Pope Francis has refused to comment on allegations by an ex-Vatican diplomat that the head of the Roman Catholic Church had helped cover up a serial of sexual abuses by a US cardinal, who was forced to resign last month.
The Vatican’s former ambassador to the US Carlo Maria Viganò claimed in a letter that Pope Francis knew for years about the sexual misconduct by Cardinal Theodore McCarrick, the former archbishop of Washington, but preferred to ignore those allegations and instead rehabilitated him as a powerful figure in the American church.
On board a flight back home from a 36-hour visit to Ireland on Sunday night, Francis was asked at a press conference for comments on the letter.
“I won’t say a word about it,” responded the pope. “I think that the communiqué speaks for itself.”
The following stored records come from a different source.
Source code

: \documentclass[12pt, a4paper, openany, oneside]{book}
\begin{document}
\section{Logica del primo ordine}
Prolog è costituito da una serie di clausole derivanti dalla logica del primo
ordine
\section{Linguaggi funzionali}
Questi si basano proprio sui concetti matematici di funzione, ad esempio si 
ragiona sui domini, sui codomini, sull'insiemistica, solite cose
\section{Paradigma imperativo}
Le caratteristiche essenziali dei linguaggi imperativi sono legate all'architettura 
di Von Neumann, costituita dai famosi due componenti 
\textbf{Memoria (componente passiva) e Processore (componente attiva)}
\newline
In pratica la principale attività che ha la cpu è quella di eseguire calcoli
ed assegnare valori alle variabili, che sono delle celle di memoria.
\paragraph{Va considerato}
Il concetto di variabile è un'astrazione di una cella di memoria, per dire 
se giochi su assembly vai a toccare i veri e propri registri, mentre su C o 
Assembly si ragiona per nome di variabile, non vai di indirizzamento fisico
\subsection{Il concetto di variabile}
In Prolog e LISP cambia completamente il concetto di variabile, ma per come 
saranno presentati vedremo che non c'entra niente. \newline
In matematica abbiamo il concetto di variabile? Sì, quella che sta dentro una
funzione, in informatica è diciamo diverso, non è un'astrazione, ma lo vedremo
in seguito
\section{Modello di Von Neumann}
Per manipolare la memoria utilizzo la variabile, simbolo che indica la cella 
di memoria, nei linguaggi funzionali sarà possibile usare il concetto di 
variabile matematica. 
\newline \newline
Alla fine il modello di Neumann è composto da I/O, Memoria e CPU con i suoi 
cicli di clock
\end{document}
He said he would instead leave it to reporters to make their own “mature” judgment about the letter, which claimed Pope Francis “knew from at least June 23, 2013, that McCarrick was a serial predator.”
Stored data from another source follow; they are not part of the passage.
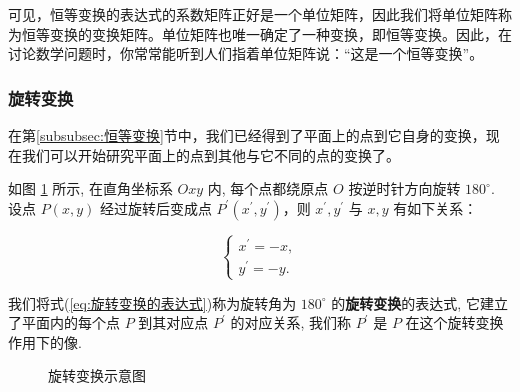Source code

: 可见，恒等变换的表达式的系数矩阵正好是一个单位矩阵，因此我们将单位矩阵称为恒等变换的\textcolor{third}{变换矩阵}。单位矩阵也唯一确定了一种变换，即恒等变换。因此，在讨论数学问题时，你常常能听到人们指着单位矩阵说：“这是一个恒等变换”。

\subsubsection{旋转变换}
\label{subsubsec:旋转变换}

在第\ref{subsubsec:恒等变换}节中，我们已经得到了平面上的点到它自身的变换，现在我们可以开始研究平面上的点到其他与它不同的点的变换了。

如图 \ref{fig:旋转变换} 所示, 在直角坐标系 $O x y$ 内, 每个点都绕原点 $O$ 按逆时针方向旋转 $180^{\circ}$. 设点 $P(x, y)$ 经过旋转后变成点 $P^{\prime}\left(x^{\prime}, y^{\prime}\right)$，则 $x^{\prime}, y^{\prime}$ 与 $x, y$ 有如下关系：

\begin{equation}
\left\{\begin{array}{l}
x^{\prime}=-x, \\
y^{\prime}=-y .
\end{array}\right.
\label{eq:旋转变换的表达式}
\end{equation}

我们将式(\ref{eq:旋转变换的表达式})称为旋转角为 $180^{\circ}$ 的\textcolor{third}{\bf 旋转变换}的表达式, 它建立了平面内的每个点 $P$ 到其对应点 $P^{\prime}$ 的对应关系, 我们称 $P^{\prime}$ 是 $P$ 在这个旋转变换作用下的像.

\begin{figure}[h]
\centering
{}
\caption{旋转变换示意图\label{fig:旋转变换}}
\end{figure}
It also said the pontiff “knew that he (Viganò) was a corrupt man, he covered for him to the bitter end,” urging him to resign over remaining silent on sex abuse allegations.
The 11-page letter was published in The National Catholic Register earlier in the day, while the pontiff was offering apologies to people in Ireland and “begged for God’s forgiveness” for several abuse scandals within the Irish church over many decades.
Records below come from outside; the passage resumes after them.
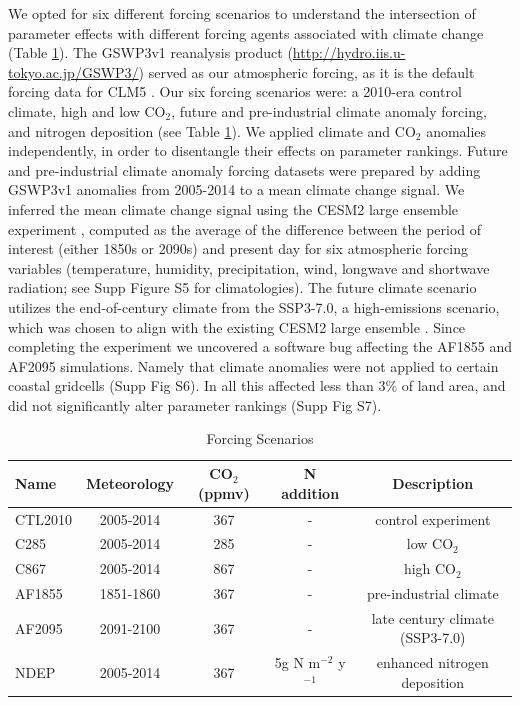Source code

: \documentclass[draft]{agujournal2019}
\begin{document}
 We opted for six different forcing scenarios to understand the intersection of parameter effects with different forcing agents associated with climate change (Table \ref{tab:exps}). The GSWP3v1 reanalysis product (\url{http://hydro.iis.u-tokyo.ac.jp/GSWP3/}) served as our atmospheric forcing, as it is the default forcing data for CLM5 \cite{lawrence2019}. Our six forcing scenarios were: a 2010-era control climate, high and low CO$_2$, future and pre-industrial climate anomaly forcing, and  nitrogen deposition (see Table \ref{tab:exps}).  We applied climate and CO$_2$ anomalies independently, in order to disentangle their effects on parameter rankings. Future and pre-industrial climate anomaly forcing datasets were prepared by adding GSWP3v1 anomalies from 2005-2014 to a mean climate change signal. We inferred the mean climate change signal using the CESM2 large ensemble experiment \cite{rodgers2021}, computed as the average of the difference between the period of interest (either 1850s or 2090s) and present day for six atmospheric forcing variables (temperature, humidity, precipitation, wind, longwave and shortwave radiation; see Supp Figure S5 for climatologies). The future climate scenario utilizes the end-of-century climate from the SSP3-7.0, a high-emissions scenario, which was chosen to align with the existing CESM2 large ensemble \cite{rodgers2021}. Since completing the experiment we uncovered a software bug affecting the AF1855 and AF2095 simulations. Namely that climate anomalies were not applied to certain coastal gridcells (Supp Fig S6). In all this affected less than 3\% of land area, and did not significantly alter parameter rankings (Supp Fig S7).  


 

\label{sect:exps}
 \begin{table}[h]
 \caption{Forcing Scenarios}
 \centering
 \begin{tabular}{l c c c c}
 \hline
  Name  & Meteorology & CO$_2$ (ppmv) & N addition & Description \\
 \hline
   CTL2010  & 2005-2014 & 367 & - & control experiment\\
   C285        & 2005-2014 & 285 & - & low CO$_2$ \\
   C867        & 2005-2014 & 867 & - & high CO$_2$ \\
   AF1855    & 1851-1860 & 367 & - & pre-industrial climate \\
   AF2095    & 2091-2100 & 367 & - & late century climate (SSP3-7.0) \\
   NDEP      & 2005-2014 & 367 & 5g N m$^{-2}$  y$^{-1}$ & enhanced nitrogen deposition \\
 \hline
 \end{tabular}
 \label{tab:exps}
 \end{table}
\end{document}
Francis has on several occasions faced accusations of not responding effectively or decisively to the church’s sex-abuse crisis, but it is the first time he has been accused of wrongdoing himself by rehabilitating a top official, who had abused his authority.
If proven, the allegations would be extremely damaging to the reputation of Pope Francis and the Vatican, which has already come under pressure since the pontiff prompted international outrage in January by defending a controversial bishop accused of covering up sexual abuse by a fellow Chilean priest.
Archbishop McCarrick, 88, resigned in late July — the first such resignation in living memory — after a church investigation found credible a charge that he had sexually abused a teenager nearly 50 years ago.
The former cardinal claimed he did not recall the incident involving the teenager and pleaded not guilty.